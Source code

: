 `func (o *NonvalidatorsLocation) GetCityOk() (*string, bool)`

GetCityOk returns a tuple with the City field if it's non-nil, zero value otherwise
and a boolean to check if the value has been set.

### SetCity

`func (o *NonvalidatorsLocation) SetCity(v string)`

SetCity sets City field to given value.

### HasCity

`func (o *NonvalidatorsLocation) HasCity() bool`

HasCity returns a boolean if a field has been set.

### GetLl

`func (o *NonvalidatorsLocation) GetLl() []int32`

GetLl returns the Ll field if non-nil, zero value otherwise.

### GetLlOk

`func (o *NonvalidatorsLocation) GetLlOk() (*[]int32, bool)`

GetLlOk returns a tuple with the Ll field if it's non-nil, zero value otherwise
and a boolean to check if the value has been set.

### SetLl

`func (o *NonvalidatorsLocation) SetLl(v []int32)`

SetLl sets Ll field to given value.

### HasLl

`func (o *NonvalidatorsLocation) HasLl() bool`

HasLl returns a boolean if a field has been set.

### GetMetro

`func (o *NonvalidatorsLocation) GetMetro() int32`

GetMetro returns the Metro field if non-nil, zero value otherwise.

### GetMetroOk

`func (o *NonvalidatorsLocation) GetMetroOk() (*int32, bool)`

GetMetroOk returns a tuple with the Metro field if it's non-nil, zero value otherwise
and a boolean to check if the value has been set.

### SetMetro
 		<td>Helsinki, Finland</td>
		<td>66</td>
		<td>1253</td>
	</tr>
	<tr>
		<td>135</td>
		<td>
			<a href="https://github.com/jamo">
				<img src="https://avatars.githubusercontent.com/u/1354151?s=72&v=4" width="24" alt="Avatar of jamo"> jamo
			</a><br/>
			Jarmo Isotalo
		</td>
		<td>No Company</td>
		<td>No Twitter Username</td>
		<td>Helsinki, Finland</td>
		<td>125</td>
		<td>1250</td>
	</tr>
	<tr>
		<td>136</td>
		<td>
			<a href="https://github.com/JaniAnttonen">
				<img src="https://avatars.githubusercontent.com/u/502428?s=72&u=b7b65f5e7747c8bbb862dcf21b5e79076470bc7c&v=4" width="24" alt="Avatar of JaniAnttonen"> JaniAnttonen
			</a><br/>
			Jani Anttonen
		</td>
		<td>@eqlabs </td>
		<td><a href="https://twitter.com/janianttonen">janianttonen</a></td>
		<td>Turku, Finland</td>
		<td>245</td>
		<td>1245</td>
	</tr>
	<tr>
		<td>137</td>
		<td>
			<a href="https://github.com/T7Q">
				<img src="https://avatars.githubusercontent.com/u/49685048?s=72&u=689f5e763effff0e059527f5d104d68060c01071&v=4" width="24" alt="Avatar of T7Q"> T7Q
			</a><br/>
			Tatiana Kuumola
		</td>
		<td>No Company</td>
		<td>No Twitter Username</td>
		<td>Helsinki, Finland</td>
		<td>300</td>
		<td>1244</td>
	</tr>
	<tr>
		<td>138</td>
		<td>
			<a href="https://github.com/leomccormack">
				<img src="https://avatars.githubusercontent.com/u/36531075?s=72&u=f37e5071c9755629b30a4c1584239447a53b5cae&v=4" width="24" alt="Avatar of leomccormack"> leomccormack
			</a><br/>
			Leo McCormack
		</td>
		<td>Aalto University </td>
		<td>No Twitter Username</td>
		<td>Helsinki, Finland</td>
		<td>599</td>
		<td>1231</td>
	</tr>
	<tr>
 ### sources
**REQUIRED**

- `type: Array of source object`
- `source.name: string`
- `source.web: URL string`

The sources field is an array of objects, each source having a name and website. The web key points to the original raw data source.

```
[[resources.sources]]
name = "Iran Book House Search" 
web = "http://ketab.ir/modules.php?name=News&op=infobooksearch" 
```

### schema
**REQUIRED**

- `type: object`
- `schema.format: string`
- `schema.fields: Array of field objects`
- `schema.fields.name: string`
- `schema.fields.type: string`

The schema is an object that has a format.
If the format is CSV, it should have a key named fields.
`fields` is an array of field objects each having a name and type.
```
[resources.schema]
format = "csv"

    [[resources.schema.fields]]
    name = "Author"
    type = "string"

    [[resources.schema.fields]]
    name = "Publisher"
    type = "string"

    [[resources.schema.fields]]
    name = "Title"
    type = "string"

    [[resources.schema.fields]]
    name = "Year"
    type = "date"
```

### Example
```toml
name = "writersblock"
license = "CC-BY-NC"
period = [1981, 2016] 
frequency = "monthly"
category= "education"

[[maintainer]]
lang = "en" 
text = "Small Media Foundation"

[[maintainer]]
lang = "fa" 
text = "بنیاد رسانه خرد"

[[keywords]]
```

================================

### WHAT TO PRODUCE
Reproduce the entries above in full, so that each one reads exactly as before.

### RESPONSE TO THIS TASK
Source code

: `func (o *NonvalidatorsLocation) GetCityOk() (*string, bool)`

GetCityOk returns a tuple with the City field if it's non-nil, zero value otherwise
and a boolean to check if the value has been set.

### SetCity

`func (o *NonvalidatorsLocation) SetCity(v string)`

SetCity sets City field to given value.

### HasCity

`func (o *NonvalidatorsLocation) HasCity() bool`

HasCity returns a boolean if a field has been set.

### GetLl

`func (o *NonvalidatorsLocation) GetLl() []int32`

GetLl returns the Ll field if non-nil, zero value otherwise.

### GetLlOk

`func (o *NonvalidatorsLocation) GetLlOk() (*[]int32, bool)`

GetLlOk returns a tuple with the Ll field if it's non-nil, zero value otherwise
and a boolean to check if the value has been set.

### SetLl

`func (o *NonvalidatorsLocation) SetLl(v []int32)`

SetLl sets Ll field to given value.

### HasLl

`func (o *NonvalidatorsLocation) HasLl() bool`

HasLl returns a boolean if a field has been set.

### GetMetro

`func (o *NonvalidatorsLocation) GetMetro() int32`

GetMetro returns the Metro field if non-nil, zero value otherwise.

### GetMetroOk

`func (o *NonvalidatorsLocation) GetMetroOk() (*int32, bool)`

GetMetroOk returns a tuple with the Metro field if it's non-nil, zero value otherwise
and a boolean to check if the value has been set.

### SetMetro
 		<td>Helsinki, Finland</td>
		<td>66</td>
		<td>1253</td>
	</tr>
	<tr>
		<td>135</td>
		<td>
			<a href="https://github.com/jamo">
				<img src="https://avatars.githubusercontent.com/u/1354151?s=72&v=4" width="24" alt="Avatar of jamo"> jamo
			</a><br/>
			Jarmo Isotalo
		</td>
		<td>No Company</td>
		<td>No Twitter Username</td>
		<td>Helsinki, Finland</td>
		<td>125</td>
		<td>1250</td>
	</tr>
	<tr>
		<td>136</td>
		<td>
			<a href="https://github.com/JaniAnttonen">
				<img src="https://avatars.githubusercontent.com/u/502428?s=72&u=b7b65f5e7747c8bbb862dcf21b5e79076470bc7c&v=4" width="24" alt="Avatar of JaniAnttonen"> JaniAnttonen
			</a><br/>
			Jani Anttonen
		</td>
		<td>@eqlabs </td>
		<td><a href="https://twitter.com/janianttonen">janianttonen</a></td>
		<td>Turku, Finland</td>
		<td>245</td>
		<td>1245</td>
	</tr>
	<tr>
		<td>137</td>
		<td>
			<a href="https://github.com/T7Q">
				<img src="https://avatars.githubusercontent.com/u/49685048?s=72&u=689f5e763effff0e059527f5d104d68060c01071&v=4" width="24" alt="Avatar of T7Q"> T7Q
			</a><br/>
			Tatiana Kuumola
		</td>
		<td>No Company</td>
		<td>No Twitter Username</td>
		<td>Helsinki, Finland</td>
		<td>300</td>
		<td>1244</td>
	</tr>
	<tr>
		<td>138</td>
		<td>
			<a href="https://github.com/leomccormack">
				<img src="https://avatars.githubusercontent.com/u/36531075?s=72&u=f37e5071c9755629b30a4c1584239447a53b5cae&v=4" width="24" alt="Avatar of leomccormack"> leomccormack
			</a><br/>
			Leo McCormack
		</td>
		<td>Aalto University </td>
		<td>No Twitter Username</td>
		<td>Helsinki, Finland</td>
		<td>599</td>
		<td>1231</td>
	</tr>
	<tr>
 ### sources
**REQUIRED**

- `type: Array of source object`
- `source.name: string`
- `source.web: URL string`

The sources field is an array of objects, each source having a name and website. The web key points to the original raw data source.

```
[[resources.sources]]
name = "Iran Book House Search" 
web = "http://ketab.ir/modules.php?name=News&op=infobooksearch" 
```

### schema
**REQUIRED**

- `type: object`
- `schema.format: string`
- `schema.fields: Array of field objects`
- `schema.fields.name: string`
- `schema.fields.type: string`

The schema is an object that has a format.
If the format is CSV, it should have a key named fields.
`fields` is an array of field objects each having a name and type.
```
[resources.schema]
format = "csv"

    [[resources.schema.fields]]
    name = "Author"
    type = "string"

    [[resources.schema.fields]]
    name = "Publisher"
    type = "string"

    [[resources.schema.fields]]
    name = "Title"
    type = "string"

    [[resources.schema.fields]]
    name = "Year"
    type = "date"
```

### Example
```toml
name = "writersblock"
license = "CC-BY-NC"
period = [1981, 2016] 
frequency = "monthly"
category= "education"

[[maintainer]]
lang = "en" 
text = "Small Media Foundation"

[[maintainer]]
lang = "fa" 
text = "بنیاد رسانه خرد"

[[keywords]]
```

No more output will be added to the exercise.